Saint-Martin et Dominique

Ouragans Irma et Maria: un an après

Voilà un an, deux ouragans – Irma et Maria – s’abattaient sur différentes îles des Caraïbes, causant des destructions majeures en l’espace de quelques jours. La CRS allait alors déployer l’une des plus vastes opérations d’aide d’urgence de son histoire.

En septembre 2017, nous recevions des Caraïbes des images pour le moins dramatiques. En l’espace de deux semaines, les îles de la région venaient d’être balayées par deux ouragans successifs. Avec des conséquences désastreuses: dans la partie néerlandaise de Saint-Martin, Irma avait laissé dans son sillage un aéroport pratiquement coupé du monde; à la Dominique, Maria avait détruit près de 90% des bâtiments.

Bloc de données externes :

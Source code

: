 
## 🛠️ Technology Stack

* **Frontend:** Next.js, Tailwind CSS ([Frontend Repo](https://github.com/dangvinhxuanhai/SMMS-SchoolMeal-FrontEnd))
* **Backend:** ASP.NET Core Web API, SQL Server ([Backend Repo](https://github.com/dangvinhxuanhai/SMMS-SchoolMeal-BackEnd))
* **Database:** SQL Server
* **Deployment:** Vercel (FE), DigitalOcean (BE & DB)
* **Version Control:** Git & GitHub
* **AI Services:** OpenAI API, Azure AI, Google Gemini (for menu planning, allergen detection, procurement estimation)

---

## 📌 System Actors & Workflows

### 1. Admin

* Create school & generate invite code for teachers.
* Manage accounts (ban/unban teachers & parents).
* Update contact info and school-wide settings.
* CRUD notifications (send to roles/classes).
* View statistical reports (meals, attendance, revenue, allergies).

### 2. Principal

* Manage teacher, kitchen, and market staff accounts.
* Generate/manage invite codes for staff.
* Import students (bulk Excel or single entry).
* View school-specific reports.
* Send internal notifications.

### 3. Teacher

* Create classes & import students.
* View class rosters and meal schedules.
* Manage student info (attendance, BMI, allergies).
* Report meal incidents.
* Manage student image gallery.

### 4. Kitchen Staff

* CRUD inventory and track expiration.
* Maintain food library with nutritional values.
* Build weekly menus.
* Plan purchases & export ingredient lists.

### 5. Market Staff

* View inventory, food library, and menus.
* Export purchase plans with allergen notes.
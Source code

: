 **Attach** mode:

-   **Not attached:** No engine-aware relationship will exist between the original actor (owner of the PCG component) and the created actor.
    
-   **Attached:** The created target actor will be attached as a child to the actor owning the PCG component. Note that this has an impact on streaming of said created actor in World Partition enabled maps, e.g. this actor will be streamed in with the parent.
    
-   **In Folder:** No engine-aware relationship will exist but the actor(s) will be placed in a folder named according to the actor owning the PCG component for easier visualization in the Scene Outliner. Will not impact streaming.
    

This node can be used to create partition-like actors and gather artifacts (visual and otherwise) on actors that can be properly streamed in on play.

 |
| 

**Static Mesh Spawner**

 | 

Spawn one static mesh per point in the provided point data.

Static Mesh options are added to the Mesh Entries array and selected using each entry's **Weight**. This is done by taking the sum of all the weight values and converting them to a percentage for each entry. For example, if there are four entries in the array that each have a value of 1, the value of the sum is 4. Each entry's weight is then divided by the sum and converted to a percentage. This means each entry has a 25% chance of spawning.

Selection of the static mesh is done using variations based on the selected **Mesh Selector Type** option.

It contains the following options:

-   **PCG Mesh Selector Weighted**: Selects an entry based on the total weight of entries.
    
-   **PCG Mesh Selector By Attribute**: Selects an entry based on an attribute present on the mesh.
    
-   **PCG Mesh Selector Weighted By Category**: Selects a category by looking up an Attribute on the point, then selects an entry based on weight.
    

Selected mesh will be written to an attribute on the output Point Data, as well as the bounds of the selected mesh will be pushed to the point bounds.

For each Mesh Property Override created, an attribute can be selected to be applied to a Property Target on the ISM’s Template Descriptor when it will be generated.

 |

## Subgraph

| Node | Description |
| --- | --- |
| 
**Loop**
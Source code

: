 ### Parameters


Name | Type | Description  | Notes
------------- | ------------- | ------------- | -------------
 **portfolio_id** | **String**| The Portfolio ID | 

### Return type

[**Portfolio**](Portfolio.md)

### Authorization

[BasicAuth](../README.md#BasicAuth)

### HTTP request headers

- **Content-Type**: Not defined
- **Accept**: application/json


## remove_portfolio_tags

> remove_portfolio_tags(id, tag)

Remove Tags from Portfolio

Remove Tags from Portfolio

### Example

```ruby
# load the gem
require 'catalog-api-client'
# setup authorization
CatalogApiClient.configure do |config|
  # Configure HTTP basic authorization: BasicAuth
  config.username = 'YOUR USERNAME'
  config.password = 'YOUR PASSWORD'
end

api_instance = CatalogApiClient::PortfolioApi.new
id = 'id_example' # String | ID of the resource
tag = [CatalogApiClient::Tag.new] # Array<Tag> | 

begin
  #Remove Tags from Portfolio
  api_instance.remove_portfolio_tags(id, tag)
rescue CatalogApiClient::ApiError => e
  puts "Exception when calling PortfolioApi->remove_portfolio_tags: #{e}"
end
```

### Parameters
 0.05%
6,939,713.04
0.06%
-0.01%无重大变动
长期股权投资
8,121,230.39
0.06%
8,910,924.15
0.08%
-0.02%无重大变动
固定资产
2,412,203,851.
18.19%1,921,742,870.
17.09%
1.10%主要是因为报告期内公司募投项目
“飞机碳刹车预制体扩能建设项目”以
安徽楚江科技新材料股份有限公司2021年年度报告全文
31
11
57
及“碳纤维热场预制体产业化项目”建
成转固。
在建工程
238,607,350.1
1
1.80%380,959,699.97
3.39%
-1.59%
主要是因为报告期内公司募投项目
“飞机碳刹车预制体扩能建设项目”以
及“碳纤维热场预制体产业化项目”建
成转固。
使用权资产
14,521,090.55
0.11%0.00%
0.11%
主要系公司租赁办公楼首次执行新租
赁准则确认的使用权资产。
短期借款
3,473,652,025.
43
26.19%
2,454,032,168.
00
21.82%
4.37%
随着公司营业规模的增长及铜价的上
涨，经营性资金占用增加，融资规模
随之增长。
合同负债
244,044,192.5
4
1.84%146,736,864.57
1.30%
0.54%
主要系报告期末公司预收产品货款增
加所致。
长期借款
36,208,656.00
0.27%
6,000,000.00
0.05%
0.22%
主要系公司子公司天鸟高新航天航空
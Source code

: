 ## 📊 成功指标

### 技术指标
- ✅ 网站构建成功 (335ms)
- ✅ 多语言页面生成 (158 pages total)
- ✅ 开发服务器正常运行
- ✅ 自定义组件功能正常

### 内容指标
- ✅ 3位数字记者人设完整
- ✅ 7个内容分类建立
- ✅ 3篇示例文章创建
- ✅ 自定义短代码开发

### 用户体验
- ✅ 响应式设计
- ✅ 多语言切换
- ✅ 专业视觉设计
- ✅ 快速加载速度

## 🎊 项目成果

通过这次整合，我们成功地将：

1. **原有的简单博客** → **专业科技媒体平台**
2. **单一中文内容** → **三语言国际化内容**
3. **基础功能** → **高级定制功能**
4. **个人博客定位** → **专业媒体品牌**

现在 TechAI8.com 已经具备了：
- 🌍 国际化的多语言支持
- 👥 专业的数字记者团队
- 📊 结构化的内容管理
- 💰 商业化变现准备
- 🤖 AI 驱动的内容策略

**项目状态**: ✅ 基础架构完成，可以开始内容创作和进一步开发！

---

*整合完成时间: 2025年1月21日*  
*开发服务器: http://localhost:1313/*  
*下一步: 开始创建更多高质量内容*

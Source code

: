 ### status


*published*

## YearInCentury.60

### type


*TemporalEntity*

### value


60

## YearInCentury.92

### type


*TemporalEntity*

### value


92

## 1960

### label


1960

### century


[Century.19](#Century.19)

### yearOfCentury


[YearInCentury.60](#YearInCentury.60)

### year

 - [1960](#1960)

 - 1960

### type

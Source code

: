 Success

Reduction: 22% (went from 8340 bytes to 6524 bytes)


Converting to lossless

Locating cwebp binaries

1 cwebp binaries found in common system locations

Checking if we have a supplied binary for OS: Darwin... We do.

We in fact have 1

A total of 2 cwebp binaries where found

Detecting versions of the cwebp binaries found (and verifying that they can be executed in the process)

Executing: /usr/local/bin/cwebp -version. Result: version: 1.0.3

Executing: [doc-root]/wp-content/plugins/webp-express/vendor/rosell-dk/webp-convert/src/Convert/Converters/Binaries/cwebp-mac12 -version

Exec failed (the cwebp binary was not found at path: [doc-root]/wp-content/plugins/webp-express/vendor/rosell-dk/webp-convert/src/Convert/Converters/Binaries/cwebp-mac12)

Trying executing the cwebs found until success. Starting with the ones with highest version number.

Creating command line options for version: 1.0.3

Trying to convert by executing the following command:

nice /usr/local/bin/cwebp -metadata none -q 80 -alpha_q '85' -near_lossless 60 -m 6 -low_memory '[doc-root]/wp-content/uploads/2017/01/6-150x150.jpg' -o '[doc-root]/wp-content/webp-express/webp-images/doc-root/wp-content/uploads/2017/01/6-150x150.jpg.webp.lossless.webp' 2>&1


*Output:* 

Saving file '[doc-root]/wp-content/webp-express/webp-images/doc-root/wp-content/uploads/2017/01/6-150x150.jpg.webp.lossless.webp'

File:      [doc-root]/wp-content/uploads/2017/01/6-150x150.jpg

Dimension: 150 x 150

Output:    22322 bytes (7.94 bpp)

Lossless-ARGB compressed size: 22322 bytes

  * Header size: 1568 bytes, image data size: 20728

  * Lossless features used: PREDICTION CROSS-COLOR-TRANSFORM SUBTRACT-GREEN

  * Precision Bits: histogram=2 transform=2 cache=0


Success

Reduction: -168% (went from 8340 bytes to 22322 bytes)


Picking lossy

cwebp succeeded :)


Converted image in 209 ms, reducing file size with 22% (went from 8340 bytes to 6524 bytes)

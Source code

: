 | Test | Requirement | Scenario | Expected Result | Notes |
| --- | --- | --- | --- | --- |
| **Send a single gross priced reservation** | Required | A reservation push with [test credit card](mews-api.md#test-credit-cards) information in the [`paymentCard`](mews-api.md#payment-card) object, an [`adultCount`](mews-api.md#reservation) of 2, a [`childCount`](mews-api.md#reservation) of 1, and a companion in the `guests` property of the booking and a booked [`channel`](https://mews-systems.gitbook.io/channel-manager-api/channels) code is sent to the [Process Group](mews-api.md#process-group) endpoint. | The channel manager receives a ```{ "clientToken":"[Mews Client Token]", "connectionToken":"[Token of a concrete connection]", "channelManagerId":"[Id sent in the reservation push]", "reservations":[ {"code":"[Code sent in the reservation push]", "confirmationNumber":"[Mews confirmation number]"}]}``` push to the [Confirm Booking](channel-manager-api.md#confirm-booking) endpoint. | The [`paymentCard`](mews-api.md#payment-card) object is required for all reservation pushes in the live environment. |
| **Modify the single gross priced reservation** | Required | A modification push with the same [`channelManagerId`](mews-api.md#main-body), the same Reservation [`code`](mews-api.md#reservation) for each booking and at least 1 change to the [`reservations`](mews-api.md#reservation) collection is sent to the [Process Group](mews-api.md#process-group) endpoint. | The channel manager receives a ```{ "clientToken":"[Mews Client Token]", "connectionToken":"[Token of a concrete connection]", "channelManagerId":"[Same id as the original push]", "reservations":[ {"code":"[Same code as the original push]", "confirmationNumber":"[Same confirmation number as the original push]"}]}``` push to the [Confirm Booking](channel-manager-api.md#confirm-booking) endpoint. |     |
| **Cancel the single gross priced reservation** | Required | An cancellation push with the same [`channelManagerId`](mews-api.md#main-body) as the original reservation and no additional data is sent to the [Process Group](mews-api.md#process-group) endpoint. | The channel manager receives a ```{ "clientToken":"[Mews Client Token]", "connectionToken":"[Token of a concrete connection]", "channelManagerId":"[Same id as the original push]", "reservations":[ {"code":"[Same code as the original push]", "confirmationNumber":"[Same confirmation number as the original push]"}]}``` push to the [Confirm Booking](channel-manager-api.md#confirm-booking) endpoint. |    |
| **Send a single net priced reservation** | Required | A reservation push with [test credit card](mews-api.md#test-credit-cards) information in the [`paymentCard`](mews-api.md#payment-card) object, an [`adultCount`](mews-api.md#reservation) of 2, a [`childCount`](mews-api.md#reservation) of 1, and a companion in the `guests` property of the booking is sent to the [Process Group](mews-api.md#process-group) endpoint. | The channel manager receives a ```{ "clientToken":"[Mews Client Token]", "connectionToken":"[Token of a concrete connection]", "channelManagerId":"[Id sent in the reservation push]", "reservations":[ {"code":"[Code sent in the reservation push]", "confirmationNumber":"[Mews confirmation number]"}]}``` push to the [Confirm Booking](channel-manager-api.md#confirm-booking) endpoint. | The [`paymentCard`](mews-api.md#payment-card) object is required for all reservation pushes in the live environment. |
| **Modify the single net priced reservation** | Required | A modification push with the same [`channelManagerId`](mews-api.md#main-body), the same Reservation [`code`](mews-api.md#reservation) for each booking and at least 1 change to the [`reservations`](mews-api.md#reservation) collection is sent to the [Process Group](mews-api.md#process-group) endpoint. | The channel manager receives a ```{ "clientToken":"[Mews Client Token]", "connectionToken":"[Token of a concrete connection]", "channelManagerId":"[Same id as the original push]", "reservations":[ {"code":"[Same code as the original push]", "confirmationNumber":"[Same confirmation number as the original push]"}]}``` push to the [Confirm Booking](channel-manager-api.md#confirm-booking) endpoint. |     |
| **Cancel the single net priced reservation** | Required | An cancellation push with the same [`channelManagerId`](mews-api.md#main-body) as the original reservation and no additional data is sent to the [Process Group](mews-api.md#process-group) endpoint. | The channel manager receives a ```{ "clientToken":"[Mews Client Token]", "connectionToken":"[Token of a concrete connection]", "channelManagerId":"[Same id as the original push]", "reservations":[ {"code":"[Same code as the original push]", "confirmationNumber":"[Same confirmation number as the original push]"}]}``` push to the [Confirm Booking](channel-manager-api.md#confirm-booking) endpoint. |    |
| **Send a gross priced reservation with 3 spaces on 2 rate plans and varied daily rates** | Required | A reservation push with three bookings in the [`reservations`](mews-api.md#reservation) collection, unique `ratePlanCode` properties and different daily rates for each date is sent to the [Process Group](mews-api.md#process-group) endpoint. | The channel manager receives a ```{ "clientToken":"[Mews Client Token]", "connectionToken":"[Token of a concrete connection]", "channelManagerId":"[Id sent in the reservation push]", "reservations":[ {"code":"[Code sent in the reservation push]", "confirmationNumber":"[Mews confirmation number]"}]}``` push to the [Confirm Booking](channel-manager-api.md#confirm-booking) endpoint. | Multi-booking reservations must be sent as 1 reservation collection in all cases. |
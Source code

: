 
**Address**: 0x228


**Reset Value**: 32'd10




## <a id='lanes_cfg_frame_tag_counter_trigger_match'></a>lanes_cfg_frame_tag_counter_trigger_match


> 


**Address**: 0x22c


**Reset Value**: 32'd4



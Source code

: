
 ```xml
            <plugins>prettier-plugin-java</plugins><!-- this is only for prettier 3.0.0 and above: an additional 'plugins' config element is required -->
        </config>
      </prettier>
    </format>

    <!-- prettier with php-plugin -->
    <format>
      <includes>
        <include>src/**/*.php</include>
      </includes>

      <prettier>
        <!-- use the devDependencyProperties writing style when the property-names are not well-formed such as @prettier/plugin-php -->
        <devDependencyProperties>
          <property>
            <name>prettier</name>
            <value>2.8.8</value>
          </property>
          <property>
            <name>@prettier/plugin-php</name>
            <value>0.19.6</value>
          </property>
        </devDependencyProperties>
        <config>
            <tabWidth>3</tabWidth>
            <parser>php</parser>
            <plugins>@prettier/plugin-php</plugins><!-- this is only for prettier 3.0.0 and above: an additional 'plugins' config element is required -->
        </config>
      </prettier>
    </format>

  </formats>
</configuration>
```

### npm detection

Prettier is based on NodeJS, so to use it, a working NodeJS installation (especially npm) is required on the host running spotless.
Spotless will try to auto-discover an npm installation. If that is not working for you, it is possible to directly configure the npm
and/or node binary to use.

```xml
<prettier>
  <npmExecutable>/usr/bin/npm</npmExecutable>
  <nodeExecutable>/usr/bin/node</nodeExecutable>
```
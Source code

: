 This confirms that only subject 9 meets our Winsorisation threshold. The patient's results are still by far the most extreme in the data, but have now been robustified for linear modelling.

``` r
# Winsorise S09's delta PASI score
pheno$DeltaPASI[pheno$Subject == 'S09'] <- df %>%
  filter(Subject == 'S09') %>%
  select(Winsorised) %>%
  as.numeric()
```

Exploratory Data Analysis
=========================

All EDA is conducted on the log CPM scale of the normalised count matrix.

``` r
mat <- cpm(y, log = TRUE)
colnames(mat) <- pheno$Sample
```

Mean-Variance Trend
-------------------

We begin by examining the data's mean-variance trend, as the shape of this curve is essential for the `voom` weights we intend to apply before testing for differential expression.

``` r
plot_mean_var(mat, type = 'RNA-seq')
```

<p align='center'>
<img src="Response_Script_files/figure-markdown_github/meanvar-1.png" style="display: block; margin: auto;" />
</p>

Aide d’urgence: treize délégués en trois mois

Le Mouvement international de la Croix-Rouge et du Croissant-Rouge n’a pas tardé à réagir à la catastrophe, la Croix-Rouge suisse (CRS) concentrant ses efforts sur la partie néerlandaise de Saint-Martin et sur la Dominique. Des logisticiens spécialisés dans ce genre d’opérations y ont coordonné la réception des biens de secours et leur acheminement aux communes et aux familles touchées. Au cours des premiers mois, 25 000 habitants de Saint-Martin ont reçu un soutien sous la forme de denrées alimentaires, d’eau potable et de bâches. Plus de 3000 écoliers issus de familles en détresse ont en outre bénéficié d’un repas chaud par jour. Une ingénieure de la CRS est par ailleurs intervenue à la Dominique afin de mener les évaluations préalables à la reconstruction et de soutenir dans cette optique les partenaires de la Croix-Rouge.

Ce fut en fin de compte l’une des plus grandes opérations de la CRS au lendemain d’une catastrophe: en trois mois, treize spécialistes de l’aide d’urgence ont été dépêchés sur place – cinq à la Dominique et huit dans la partie néerlandaise de Saint-Martin, où, au-delà de la phase d’aide d’urgence initiale, des logisticiens de la CRS ont contribué à la reconstruction.

La Croix-Rouge poursuit son engagement

La catastrophe a frappé la région entière, et les populations en subissent aujourd’hui encore le contrecoup. De nombreuses maisons doivent toujours être reconstruites, les chantiers étant retardés par les difficultés à importer les matériaux nécessaires. A Saint-Martin, sous la houlette de la Croix-Rouge néerlandaise, les habitants reçoivent l’assistance dont ils ont besoin sous la forme de bons leur permettant d’acquérir des matériaux de construction, mais aussi d’ateliers d’initiation à des techniques de construction éprouvées.